# So who wants a fight??



## sanchez (Nov 9, 2006)

http://king-sanch.mybrute.com

Wastes half an hour!!


----------



## Deano (Jul 7, 2006)

i fought you. 

http://deanski.mybrute.com


----------



## Judas (Jul 3, 2008)

geeks.......lol


----------



## sanchez (Nov 9, 2006)

Judas said:


> geeks.......lol


Notice you there aswell though:thumb:


----------



## Needs a clean (May 24, 2008)

Sanchez, your games bore me to tears!!!!


----------



## sanchez (Nov 9, 2006)

So does your chat...Beat it!!!!!!!!!!!:thumb:


----------



## Needs a clean (May 24, 2008)

sanchez said:


> So does your chat...Beat it!!!!!!!!!!!:thumb:


:lol::lol::lol::lol::lol::lol: c0ck!!!!!!!!!


----------



## Judas (Jul 3, 2008)

sanchez said:


> Notice you there aswell though:thumb:


errm ermm............no way man......chyeah right...:thumb:


----------



## sanchez (Nov 9, 2006)

Needs a clean said:


> :lol::lol::lol::lol::lol::lol: c0ck!!!!!!!!!

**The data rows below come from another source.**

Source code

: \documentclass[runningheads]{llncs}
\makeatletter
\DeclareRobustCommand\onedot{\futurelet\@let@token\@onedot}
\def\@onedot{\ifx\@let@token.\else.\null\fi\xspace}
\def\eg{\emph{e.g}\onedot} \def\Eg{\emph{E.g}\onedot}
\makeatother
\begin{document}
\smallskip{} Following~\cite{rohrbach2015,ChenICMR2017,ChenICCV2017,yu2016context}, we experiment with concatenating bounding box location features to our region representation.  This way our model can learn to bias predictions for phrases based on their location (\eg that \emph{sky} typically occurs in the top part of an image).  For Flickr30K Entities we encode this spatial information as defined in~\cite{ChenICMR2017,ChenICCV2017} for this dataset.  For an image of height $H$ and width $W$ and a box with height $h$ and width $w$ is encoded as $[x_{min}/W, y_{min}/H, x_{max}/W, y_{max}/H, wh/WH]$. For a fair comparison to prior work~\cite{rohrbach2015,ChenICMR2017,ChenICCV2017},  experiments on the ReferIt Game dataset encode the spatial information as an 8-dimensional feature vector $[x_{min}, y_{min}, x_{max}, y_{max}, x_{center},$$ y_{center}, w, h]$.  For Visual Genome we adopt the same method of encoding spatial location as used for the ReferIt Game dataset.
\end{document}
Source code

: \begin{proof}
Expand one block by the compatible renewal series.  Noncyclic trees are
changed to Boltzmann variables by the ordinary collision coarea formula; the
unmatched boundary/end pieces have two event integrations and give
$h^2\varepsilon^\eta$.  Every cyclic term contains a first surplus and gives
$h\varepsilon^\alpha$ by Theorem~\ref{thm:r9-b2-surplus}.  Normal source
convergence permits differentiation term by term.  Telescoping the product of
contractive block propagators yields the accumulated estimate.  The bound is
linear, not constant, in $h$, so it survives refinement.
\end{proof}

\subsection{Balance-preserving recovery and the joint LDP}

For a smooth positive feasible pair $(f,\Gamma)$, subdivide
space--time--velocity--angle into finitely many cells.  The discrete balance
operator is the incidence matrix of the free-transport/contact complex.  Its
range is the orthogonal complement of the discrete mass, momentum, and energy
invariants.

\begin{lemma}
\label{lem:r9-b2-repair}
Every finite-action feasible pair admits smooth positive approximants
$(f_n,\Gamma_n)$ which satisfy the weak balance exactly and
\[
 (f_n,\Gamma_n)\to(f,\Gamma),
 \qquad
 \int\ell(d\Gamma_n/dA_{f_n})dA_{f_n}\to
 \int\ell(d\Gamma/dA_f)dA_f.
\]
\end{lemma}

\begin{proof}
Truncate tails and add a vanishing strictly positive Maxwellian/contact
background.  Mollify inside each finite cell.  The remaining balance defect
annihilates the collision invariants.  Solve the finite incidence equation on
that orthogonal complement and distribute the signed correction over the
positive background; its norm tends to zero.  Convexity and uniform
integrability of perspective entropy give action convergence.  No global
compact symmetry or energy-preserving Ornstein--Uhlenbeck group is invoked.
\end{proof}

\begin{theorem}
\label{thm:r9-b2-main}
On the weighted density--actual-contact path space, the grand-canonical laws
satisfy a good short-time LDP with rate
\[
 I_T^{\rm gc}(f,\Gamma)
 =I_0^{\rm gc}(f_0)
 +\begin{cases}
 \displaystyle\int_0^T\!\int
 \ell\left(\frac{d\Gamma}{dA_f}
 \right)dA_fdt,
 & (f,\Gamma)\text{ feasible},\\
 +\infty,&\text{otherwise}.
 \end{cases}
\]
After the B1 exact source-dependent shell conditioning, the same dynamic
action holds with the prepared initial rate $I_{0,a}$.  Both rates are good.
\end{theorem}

So hows the office work now??


----------



## Needs a clean (May 24, 2008)

sanchez said:


> So hows the office work now??


Booooooring!!!! Up the road i soul destroying min, but the Mo office is nae too bad. You heard anything yet?


----------



## sanchez (Nov 9, 2006)

Needs a clean said:


> Booooooring!!!! Up the road i soul destroying min, but the Mo office is nae too bad. You heard anything yet?


Nothing as yet, there supposedly waiting to here back from the Aberdeen office before they start seeing people for it....Well that's what im getting told anyway


----------